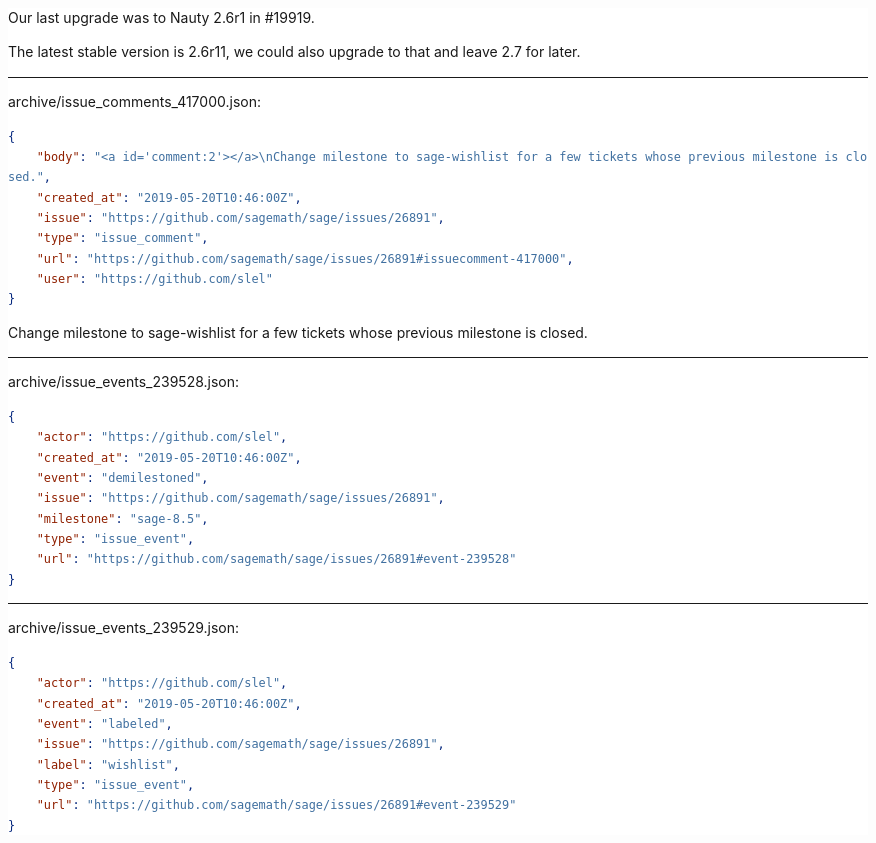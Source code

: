 <a id='comment:1'></a>
Our last upgrade was to Nauty 2.6r1 in #19919.

The latest stable version is 2.6r11, we could also upgrade to that and leave 2.7 for later.



---

archive/issue_comments_417000.json:
```json
{
    "body": "<a id='comment:2'></a>\nChange milestone to sage-wishlist for a few tickets whose previous milestone is closed.",
    "created_at": "2019-05-20T10:46:00Z",
    "issue": "https://github.com/sagemath/sage/issues/26891",
    "type": "issue_comment",
    "url": "https://github.com/sagemath/sage/issues/26891#issuecomment-417000",
    "user": "https://github.com/slel"
}
```

<a id='comment:2'></a>
Change milestone to sage-wishlist for a few tickets whose previous milestone is closed.



---

archive/issue_events_239528.json:
```json
{
    "actor": "https://github.com/slel",
    "created_at": "2019-05-20T10:46:00Z",
    "event": "demilestoned",
    "issue": "https://github.com/sagemath/sage/issues/26891",
    "milestone": "sage-8.5",
    "type": "issue_event",
    "url": "https://github.com/sagemath/sage/issues/26891#event-239528"
}
```



---

archive/issue_events_239529.json:
```json
{
    "actor": "https://github.com/slel",
    "created_at": "2019-05-20T10:46:00Z",
    "event": "labeled",
    "issue": "https://github.com/sagemath/sage/issues/26891",
    "label": "wishlist",
    "type": "issue_event",
    "url": "https://github.com/sagemath/sage/issues/26891#event-239529"
}
```
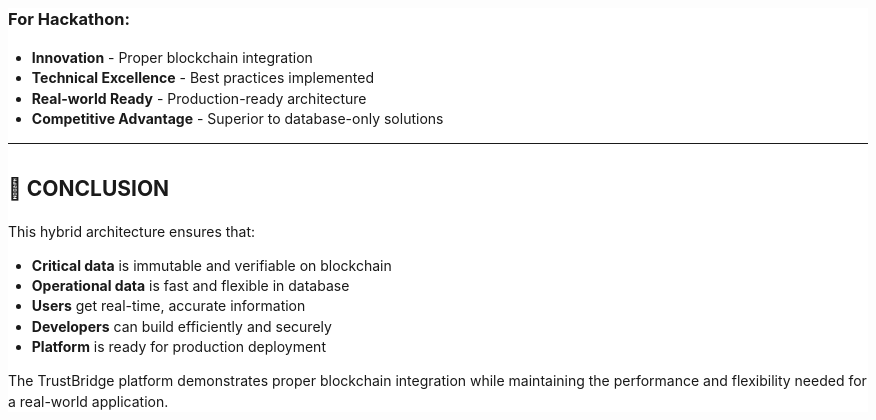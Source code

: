 ### **For Hackathon:**
- **Innovation** - Proper blockchain integration
- **Technical Excellence** - Best practices implemented
- **Real-world Ready** - Production-ready architecture
- **Competitive Advantage** - Superior to database-only solutions

---

## 🎯 **CONCLUSION**

This hybrid architecture ensures that:
- **Critical data** is immutable and verifiable on blockchain
- **Operational data** is fast and flexible in database
- **Users** get real-time, accurate information
- **Developers** can build efficiently and securely
- **Platform** is ready for production deployment

The TrustBridge platform demonstrates proper blockchain integration while maintaining the performance and flexibility needed for a real-world application.
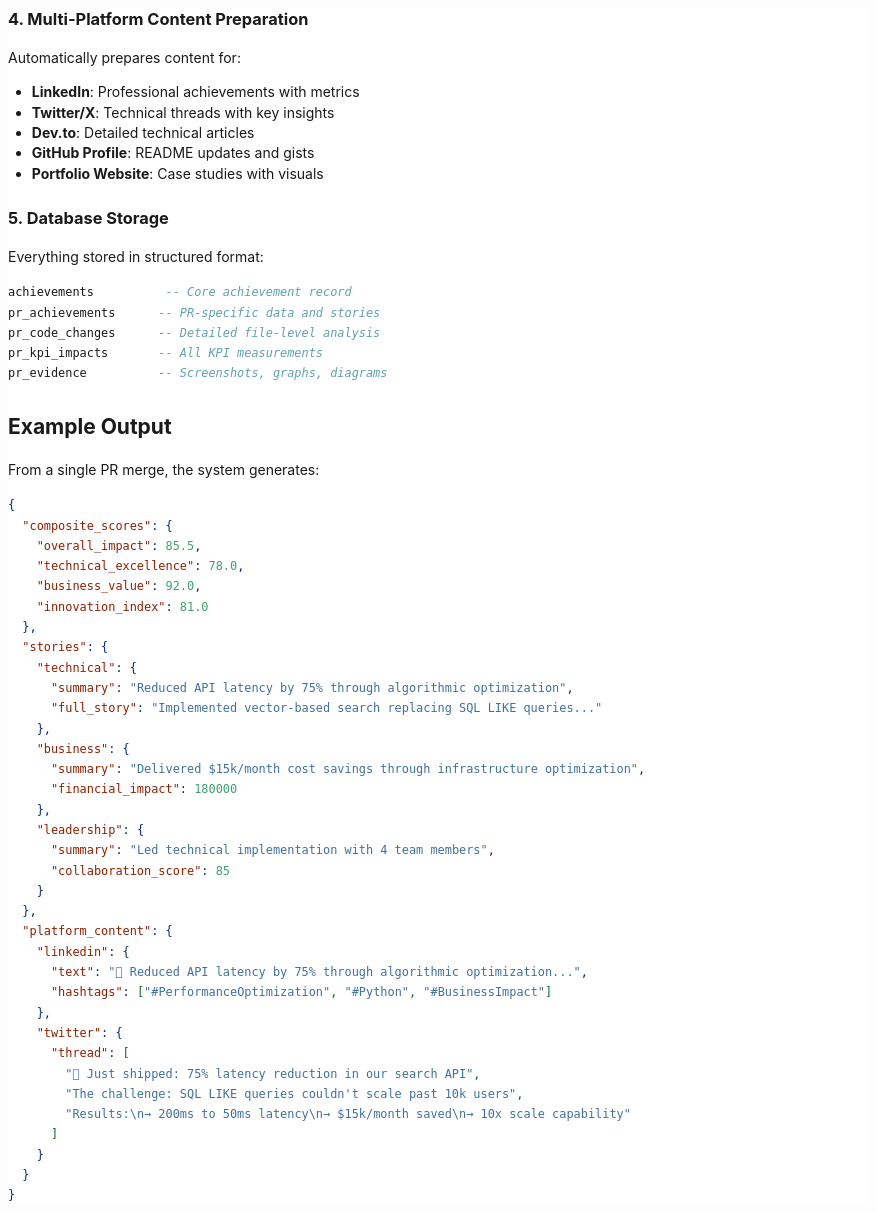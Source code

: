 ### 4. **Multi-Platform Content Preparation**
Automatically prepares content for:
- **LinkedIn**: Professional achievements with metrics
- **Twitter/X**: Technical threads with key insights
- **Dev.to**: Detailed technical articles
- **GitHub Profile**: README updates and gists
- **Portfolio Website**: Case studies with visuals

### 5. **Database Storage**
Everything stored in structured format:
```sql
achievements          -- Core achievement record
pr_achievements      -- PR-specific data and stories
pr_code_changes      -- Detailed file-level analysis
pr_kpi_impacts       -- All KPI measurements
pr_evidence          -- Screenshots, graphs, diagrams
```

## Example Output

From a single PR merge, the system generates:

```json
{
  "composite_scores": {
    "overall_impact": 85.5,
    "technical_excellence": 78.0,
    "business_value": 92.0,
    "innovation_index": 81.0
  },
  "stories": {
    "technical": {
      "summary": "Reduced API latency by 75% through algorithmic optimization",
      "full_story": "Implemented vector-based search replacing SQL LIKE queries..."
    },
    "business": {
      "summary": "Delivered $15k/month cost savings through infrastructure optimization",
      "financial_impact": 180000
    },
    "leadership": {
      "summary": "Led technical implementation with 4 team members",
      "collaboration_score": 85
    }
  },
  "platform_content": {
    "linkedin": {
      "text": "🚀 Reduced API latency by 75% through algorithmic optimization...",
      "hashtags": ["#PerformanceOptimization", "#Python", "#BusinessImpact"]
    },
    "twitter": {
      "thread": [
        "🧵 Just shipped: 75% latency reduction in our search API",
        "The challenge: SQL LIKE queries couldn't scale past 10k users",
        "Results:\n→ 200ms to 50ms latency\n→ $15k/month saved\n→ 10x scale capability"
      ]
    }
  }
}
```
+++++
Filter the records above and copy every line that contains the word "whose".

    "body": "<a id='comment:2'></a>\nChange milestone to sage-wishlist for a few tickets whose previous milestone is closed.",
Change milestone to sage-wishlist for a few tickets whose previous milestone is closed.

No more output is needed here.